- What needs to be done
Look below. Copy each line that has "facts" in it.

Items from a dataset

+++

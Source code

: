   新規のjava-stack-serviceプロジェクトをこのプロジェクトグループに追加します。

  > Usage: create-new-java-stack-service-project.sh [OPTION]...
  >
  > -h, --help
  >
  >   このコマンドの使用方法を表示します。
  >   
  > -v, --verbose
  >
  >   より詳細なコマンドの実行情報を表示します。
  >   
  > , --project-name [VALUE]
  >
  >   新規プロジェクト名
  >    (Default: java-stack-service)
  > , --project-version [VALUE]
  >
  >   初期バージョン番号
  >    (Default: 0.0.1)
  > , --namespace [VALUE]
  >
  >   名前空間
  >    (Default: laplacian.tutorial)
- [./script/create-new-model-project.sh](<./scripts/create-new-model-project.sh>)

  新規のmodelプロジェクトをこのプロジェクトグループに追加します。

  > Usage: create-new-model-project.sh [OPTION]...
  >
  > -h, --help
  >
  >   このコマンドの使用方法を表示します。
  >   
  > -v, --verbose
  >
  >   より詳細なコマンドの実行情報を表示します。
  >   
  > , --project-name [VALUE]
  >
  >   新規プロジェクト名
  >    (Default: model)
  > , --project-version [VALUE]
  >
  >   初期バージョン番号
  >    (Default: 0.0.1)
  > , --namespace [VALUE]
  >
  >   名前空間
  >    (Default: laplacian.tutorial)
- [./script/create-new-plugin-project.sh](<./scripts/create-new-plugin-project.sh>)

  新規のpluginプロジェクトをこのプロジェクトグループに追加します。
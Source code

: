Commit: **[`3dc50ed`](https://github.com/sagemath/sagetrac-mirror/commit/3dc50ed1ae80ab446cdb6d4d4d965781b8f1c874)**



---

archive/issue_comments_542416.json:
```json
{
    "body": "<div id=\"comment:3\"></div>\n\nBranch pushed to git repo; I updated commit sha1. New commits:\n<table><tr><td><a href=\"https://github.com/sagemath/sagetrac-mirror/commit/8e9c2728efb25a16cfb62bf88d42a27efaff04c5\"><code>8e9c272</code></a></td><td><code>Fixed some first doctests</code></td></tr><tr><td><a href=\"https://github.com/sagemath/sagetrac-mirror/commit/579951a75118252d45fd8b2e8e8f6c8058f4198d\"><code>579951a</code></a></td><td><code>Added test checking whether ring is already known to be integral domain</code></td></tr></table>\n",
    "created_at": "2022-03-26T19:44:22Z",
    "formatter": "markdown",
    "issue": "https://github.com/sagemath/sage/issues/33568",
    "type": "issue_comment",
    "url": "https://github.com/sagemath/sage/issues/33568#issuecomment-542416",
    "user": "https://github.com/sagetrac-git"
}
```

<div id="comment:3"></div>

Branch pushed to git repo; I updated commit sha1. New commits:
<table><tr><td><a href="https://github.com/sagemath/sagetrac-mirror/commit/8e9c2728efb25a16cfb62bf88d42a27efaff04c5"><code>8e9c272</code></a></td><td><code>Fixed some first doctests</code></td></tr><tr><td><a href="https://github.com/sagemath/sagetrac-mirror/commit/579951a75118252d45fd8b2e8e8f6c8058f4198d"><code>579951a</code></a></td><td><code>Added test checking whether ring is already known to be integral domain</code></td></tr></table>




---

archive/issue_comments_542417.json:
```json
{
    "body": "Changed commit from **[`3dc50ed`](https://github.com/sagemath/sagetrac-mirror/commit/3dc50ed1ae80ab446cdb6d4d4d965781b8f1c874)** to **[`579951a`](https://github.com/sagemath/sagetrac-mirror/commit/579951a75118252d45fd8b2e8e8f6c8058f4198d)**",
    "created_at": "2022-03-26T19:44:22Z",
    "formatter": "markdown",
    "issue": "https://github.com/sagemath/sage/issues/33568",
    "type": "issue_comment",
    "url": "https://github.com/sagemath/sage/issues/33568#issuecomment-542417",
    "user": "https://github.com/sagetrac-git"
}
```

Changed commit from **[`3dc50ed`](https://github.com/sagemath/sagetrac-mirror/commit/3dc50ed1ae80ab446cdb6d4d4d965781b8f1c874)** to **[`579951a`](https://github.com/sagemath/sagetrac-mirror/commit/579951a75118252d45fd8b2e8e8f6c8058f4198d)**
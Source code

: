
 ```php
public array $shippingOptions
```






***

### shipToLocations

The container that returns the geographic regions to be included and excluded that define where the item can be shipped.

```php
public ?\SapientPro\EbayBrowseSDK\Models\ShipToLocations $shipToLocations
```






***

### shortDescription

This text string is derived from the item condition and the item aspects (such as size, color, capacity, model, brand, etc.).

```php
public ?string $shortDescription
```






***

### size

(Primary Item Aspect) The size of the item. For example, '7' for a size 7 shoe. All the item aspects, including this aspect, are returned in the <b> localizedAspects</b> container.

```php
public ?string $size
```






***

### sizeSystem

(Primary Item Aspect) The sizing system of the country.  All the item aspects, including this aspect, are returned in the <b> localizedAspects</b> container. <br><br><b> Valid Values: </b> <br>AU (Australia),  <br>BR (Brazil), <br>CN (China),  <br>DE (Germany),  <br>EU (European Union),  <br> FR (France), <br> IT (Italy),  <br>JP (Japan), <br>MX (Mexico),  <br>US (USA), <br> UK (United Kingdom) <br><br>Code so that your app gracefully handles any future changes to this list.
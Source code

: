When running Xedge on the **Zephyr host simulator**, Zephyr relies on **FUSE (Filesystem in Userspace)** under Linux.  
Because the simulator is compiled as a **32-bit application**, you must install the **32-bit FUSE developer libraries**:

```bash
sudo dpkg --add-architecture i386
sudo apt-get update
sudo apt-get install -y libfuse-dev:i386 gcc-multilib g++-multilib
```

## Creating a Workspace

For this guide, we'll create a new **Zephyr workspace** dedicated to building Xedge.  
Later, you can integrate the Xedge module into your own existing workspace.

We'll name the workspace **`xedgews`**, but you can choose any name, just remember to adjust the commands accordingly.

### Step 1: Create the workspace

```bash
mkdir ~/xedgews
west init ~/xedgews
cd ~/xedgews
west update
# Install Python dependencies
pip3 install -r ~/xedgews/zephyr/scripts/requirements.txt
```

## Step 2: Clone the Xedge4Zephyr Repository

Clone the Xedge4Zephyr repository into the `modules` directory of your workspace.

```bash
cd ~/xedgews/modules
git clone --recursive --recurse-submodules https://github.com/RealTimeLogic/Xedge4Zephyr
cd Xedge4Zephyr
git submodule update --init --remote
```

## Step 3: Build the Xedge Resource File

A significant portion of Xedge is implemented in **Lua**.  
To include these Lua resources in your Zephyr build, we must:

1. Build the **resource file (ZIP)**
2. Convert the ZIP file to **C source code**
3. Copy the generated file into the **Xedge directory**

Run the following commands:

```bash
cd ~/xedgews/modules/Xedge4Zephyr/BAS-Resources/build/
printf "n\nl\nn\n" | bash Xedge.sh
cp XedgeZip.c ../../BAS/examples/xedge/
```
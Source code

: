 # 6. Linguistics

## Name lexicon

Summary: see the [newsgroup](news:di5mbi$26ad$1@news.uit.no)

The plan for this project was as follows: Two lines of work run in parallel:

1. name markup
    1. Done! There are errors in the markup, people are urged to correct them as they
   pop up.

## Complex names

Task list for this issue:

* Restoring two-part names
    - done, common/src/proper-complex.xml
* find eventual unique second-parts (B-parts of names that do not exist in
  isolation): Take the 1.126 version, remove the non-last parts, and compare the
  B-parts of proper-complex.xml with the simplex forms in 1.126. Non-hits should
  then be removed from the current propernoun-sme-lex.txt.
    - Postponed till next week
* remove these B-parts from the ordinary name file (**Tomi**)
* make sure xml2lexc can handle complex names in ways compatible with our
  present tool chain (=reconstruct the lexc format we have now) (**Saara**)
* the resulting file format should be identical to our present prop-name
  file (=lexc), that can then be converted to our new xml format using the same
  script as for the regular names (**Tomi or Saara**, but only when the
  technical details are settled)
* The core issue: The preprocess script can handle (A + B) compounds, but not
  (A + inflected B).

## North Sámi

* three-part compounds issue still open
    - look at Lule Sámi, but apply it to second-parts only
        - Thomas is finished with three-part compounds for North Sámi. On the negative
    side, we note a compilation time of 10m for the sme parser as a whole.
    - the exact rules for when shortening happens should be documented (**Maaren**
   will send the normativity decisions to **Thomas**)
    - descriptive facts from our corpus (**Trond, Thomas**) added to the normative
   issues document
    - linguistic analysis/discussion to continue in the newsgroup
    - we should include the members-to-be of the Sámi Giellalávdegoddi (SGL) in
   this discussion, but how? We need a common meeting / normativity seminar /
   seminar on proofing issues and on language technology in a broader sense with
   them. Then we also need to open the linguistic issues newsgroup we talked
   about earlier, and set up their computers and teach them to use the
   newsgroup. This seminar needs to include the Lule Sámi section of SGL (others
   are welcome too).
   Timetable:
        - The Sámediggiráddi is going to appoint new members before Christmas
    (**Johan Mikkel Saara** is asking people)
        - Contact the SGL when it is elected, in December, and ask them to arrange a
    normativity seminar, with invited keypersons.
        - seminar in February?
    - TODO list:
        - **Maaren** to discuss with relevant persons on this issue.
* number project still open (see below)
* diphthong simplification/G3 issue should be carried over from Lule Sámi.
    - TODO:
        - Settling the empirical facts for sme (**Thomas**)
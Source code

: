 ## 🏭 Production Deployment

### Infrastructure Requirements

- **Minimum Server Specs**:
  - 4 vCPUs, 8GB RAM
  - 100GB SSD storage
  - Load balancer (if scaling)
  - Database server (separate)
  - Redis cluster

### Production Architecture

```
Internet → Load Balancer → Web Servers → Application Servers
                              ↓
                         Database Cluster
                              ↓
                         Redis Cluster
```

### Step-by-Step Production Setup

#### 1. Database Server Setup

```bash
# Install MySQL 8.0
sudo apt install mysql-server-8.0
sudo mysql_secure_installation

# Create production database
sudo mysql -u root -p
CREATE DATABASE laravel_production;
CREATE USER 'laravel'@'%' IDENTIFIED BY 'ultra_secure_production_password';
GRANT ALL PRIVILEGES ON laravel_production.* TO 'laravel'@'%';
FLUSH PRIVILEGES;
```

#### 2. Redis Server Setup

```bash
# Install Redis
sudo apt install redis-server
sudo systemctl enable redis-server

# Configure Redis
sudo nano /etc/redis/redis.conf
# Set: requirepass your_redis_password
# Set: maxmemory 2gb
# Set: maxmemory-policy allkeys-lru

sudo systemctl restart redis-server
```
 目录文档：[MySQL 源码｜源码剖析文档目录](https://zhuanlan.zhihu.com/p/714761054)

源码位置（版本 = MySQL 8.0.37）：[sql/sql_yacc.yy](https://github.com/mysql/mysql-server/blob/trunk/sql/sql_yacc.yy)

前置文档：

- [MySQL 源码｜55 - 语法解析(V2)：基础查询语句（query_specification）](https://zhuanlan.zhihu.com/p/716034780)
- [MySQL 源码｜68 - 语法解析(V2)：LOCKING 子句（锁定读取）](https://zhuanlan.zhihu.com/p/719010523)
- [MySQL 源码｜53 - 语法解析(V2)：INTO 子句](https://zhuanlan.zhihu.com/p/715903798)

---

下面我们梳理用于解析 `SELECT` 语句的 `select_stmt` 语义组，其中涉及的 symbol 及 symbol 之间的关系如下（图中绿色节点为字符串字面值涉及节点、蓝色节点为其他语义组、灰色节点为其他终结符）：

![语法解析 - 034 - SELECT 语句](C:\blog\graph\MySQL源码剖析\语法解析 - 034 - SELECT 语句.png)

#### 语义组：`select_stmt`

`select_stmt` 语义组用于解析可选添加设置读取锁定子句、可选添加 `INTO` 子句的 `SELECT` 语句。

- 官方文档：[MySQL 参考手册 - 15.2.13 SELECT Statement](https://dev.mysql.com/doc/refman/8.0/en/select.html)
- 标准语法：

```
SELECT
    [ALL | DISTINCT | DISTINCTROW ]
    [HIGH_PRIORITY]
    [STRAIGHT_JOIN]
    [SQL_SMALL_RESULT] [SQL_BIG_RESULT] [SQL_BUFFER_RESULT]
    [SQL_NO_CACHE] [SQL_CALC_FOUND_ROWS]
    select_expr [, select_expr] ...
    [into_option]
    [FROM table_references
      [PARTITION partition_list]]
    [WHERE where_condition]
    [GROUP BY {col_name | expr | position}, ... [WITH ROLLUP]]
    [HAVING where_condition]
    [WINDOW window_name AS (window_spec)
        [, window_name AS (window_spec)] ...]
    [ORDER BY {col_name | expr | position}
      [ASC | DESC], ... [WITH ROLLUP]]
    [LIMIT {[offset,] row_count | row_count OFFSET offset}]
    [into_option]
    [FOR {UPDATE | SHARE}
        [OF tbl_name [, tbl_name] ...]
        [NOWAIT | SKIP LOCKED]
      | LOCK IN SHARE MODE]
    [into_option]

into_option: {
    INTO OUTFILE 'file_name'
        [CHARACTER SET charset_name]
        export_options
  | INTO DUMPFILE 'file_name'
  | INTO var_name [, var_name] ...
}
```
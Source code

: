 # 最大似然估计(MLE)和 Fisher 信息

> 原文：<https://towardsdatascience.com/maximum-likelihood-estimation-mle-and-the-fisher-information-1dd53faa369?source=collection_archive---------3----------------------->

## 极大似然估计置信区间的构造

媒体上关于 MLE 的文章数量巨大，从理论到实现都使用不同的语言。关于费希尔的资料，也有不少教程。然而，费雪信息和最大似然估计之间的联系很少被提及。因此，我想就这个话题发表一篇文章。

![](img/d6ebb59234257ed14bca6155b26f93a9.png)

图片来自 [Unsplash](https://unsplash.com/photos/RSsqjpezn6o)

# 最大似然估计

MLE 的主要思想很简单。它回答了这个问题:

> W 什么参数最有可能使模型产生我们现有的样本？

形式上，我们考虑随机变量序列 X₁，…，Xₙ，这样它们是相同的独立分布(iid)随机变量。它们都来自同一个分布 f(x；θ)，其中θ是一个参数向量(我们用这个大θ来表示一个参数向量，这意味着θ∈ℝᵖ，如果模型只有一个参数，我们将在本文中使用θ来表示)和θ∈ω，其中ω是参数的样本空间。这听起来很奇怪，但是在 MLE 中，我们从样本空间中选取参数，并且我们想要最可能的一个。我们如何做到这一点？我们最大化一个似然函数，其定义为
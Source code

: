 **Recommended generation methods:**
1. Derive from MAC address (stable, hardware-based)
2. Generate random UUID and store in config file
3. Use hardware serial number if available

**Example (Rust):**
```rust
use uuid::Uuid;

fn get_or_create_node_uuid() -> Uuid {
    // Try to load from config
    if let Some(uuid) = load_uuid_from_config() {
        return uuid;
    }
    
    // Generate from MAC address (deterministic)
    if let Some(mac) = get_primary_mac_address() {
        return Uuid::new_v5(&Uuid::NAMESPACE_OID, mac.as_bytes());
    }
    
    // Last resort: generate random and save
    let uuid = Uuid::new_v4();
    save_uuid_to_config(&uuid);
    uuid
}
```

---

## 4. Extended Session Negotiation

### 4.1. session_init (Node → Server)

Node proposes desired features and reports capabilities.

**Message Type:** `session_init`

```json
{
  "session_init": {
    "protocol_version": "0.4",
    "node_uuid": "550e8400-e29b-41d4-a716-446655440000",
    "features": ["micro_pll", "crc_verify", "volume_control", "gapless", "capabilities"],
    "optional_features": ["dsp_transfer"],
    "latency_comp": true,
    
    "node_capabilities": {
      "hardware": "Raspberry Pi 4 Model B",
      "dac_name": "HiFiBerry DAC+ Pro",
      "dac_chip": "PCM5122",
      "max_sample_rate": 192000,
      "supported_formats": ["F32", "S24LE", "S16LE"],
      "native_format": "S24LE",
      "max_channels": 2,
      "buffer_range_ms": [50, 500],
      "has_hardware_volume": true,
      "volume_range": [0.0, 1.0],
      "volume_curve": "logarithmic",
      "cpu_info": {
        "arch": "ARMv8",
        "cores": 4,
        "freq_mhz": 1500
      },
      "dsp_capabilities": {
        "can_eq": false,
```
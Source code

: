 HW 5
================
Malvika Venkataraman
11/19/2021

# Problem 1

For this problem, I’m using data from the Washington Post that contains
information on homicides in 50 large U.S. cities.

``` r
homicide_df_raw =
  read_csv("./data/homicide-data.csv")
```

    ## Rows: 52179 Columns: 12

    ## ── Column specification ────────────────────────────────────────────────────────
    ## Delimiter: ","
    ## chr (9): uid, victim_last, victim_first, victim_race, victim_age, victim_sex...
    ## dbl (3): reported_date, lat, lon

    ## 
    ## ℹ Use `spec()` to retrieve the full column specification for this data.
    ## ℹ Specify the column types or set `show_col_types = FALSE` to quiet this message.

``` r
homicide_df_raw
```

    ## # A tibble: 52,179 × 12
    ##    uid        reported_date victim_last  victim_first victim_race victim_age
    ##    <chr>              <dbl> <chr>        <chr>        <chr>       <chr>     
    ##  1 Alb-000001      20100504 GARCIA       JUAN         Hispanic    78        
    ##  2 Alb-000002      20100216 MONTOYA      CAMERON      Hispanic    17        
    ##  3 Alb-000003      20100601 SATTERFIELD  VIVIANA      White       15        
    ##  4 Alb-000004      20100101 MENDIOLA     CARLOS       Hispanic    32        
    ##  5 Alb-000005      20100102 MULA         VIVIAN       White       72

+++

- Output for this task
    - descriptive facts from our corpus (**Trond, Thomas**) added to the normative
        - Settling the empirical facts for sme (**Thomas**)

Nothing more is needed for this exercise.